> [TASK STATEMENT]
The answer must be an exact copy of every record below.

> [PROVIDED MATERIAL]
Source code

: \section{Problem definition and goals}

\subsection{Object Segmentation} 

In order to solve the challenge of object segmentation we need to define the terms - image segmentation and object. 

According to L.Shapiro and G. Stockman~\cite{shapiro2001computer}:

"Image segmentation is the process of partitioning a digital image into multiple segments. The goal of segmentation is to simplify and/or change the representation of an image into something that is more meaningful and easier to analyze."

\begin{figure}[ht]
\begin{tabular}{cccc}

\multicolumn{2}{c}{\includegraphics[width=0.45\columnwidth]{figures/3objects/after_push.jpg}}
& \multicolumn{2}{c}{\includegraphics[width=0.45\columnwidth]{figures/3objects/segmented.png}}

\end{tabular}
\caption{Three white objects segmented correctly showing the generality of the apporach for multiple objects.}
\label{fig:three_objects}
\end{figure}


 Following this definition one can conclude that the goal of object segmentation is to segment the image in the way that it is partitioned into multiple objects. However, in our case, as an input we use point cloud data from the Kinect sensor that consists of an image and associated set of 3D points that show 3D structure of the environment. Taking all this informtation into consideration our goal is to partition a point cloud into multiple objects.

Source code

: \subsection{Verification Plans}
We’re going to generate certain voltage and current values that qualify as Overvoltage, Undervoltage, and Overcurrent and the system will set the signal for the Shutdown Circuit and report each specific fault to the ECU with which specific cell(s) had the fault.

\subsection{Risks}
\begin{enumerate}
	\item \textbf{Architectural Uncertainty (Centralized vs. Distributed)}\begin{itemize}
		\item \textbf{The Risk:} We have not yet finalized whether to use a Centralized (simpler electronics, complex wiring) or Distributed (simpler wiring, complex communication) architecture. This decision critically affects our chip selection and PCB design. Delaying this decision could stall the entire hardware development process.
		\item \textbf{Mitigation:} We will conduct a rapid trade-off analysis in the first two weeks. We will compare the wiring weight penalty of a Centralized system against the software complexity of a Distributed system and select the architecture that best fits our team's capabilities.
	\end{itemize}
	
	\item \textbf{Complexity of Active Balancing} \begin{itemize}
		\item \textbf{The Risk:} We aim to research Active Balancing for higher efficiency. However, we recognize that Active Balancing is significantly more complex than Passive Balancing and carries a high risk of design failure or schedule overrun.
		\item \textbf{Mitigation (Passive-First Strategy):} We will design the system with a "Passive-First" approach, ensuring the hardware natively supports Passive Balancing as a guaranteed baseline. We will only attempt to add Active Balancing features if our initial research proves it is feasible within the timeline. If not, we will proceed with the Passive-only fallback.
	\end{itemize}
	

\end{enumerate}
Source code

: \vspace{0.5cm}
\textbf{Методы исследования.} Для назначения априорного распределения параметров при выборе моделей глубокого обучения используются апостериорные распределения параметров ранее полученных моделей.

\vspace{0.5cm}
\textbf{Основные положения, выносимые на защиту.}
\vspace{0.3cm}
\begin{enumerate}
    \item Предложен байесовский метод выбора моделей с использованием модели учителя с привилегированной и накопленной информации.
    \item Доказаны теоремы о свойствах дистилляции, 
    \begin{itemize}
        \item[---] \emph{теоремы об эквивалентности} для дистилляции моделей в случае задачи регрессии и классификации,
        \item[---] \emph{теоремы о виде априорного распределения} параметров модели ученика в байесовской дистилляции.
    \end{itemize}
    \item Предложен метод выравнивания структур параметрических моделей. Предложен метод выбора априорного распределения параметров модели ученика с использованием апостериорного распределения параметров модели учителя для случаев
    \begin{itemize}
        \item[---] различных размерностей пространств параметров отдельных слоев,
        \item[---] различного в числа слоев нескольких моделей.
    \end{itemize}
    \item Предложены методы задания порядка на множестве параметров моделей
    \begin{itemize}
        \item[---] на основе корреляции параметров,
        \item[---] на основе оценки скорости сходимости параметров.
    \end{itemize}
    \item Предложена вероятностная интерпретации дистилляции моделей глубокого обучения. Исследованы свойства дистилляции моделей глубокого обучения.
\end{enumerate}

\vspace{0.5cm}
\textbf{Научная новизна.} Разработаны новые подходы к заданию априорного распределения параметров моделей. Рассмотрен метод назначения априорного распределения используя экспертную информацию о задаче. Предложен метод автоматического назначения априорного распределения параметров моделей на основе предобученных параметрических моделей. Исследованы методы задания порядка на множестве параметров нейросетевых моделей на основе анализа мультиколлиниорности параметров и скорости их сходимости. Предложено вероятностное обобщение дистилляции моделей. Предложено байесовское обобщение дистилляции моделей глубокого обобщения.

> [EXERCISE RESPONSE]
Source code

: \section{Problem definition and goals}

\subsection{Object Segmentation} 

In order to solve the challenge of object segmentation we need to define the terms - image segmentation and object. 

According to L.Shapiro and G. Stockman~\cite{shapiro2001computer}:

"Image segmentation is the process of partitioning a digital image into multiple segments. The goal of segmentation is to simplify and/or change the representation of an image into something that is more meaningful and easier to analyze."

\begin{figure}[ht]
\begin{tabular}{cccc}

\multicolumn{2}{c}{\includegraphics[width=0.45\columnwidth]{figures/3objects/after_push.jpg}}
& \multicolumn{2}{c}{\includegraphics[width=0.45\columnwidth]{figures/3objects/segmented.png}}

\end{tabular}
\caption{Three white objects segmented correctly showing the generality of the apporach for multiple objects.}
\label{fig:three_objects}
\end{figure}


 Following this definition one can conclude that the goal of object segmentation is to segment the image in the way that it is partitioned into multiple objects. However, in our case, as an input we use point cloud data from the Kinect sensor that consists of an image and associated set of 3D points that show 3D structure of the environment. Taking all this informtation into consideration our goal is to partition a point cloud into multiple objects.

Source code

: \subsection{Verification Plans}
We’re going to generate certain voltage and current values that qualify as Overvoltage, Undervoltage, and Overcurrent and the system will set the signal for the Shutdown Circuit and report each specific fault to the ECU with which specific cell(s) had the fault.

\subsection{Risks}
\begin{enumerate}
	\item \textbf{Architectural Uncertainty (Centralized vs. Distributed)}\begin{itemize}
		\item \textbf{The Risk:} We have not yet finalized whether to use a Centralized (simpler electronics, complex wiring) or Distributed (simpler wiring, complex communication) architecture. This decision critically affects our chip selection and PCB design. Delaying this decision could stall the entire hardware development process.
		\item \textbf{Mitigation:} We will conduct a rapid trade-off analysis in the first two weeks. We will compare the wiring weight penalty of a Centralized system against the software complexity of a Distributed system and select the architecture that best fits our team's capabilities.
	\end{itemize}
	
	\item \textbf{Complexity of Active Balancing} \begin{itemize}
		\item \textbf{The Risk:} We aim to research Active Balancing for higher efficiency. However, we recognize that Active Balancing is significantly more complex than Passive Balancing and carries a high risk of design failure or schedule overrun.
		\item \textbf{Mitigation (Passive-First Strategy):} We will design the system with a "Passive-First" approach, ensuring the hardware natively supports Passive Balancing as a guaranteed baseline. We will only attempt to add Active Balancing features if our initial research proves it is feasible within the timeline. If not, we will proceed with the Passive-only fallback.
	\end{itemize}
	

\end{enumerate}
Source code

: \vspace{0.5cm}
\textbf{Методы исследования.} Для назначения априорного распределения параметров при выборе моделей глубокого обучения используются апостериорные распределения параметров ранее полученных моделей.

\vspace{0.5cm}
\textbf{Основные положения, выносимые на защиту.}
\vspace{0.3cm}
\begin{enumerate}
    \item Предложен байесовский метод выбора моделей с использованием модели учителя с привилегированной и накопленной информации.
    \item Доказаны теоремы о свойствах дистилляции, 
    \begin{itemize}
        \item[---] \emph{теоремы об эквивалентности} для дистилляции моделей в случае задачи регрессии и классификации,
        \item[---] \emph{теоремы о виде априорного распределения} параметров модели ученика в байесовской дистилляции.
    \end{itemize}
    \item Предложен метод выравнивания структур параметрических моделей. Предложен метод выбора априорного распределения параметров модели ученика с использованием апостериорного распределения параметров модели учителя для случаев
    \begin{itemize}
        \item[---] различных размерностей пространств параметров отдельных слоев,
        \item[---] различного в числа слоев нескольких моделей.
    \end{itemize}
    \item Предложены методы задания порядка на множестве параметров моделей
    \begin{itemize}
        \item[---] на основе корреляции параметров,
        \item[---] на основе оценки скорости сходимости параметров.
    \end{itemize}
    \item Предложена вероятностная интерпретации дистилляции моделей глубокого обучения. Исследованы свойства дистилляции моделей глубокого обучения.
\end{enumerate}

\vspace{0.5cm}
\textbf{Научная новизна.} Разработаны новые подходы к заданию априорного распределения параметров моделей. Рассмотрен метод назначения априорного распределения используя экспертную информацию о задаче. Предложен метод автоматического назначения априорного распределения параметров моделей на основе предобученных параметрических моделей. Исследованы методы задания порядка на множестве параметров нейросетевых моделей на основе анализа мультиколлиниорности параметров и скорости их сходимости. Предложено вероятностное обобщение дистилляции моделей. Предложено байесовское обобщение дистилляции моделей глубокого обобщения.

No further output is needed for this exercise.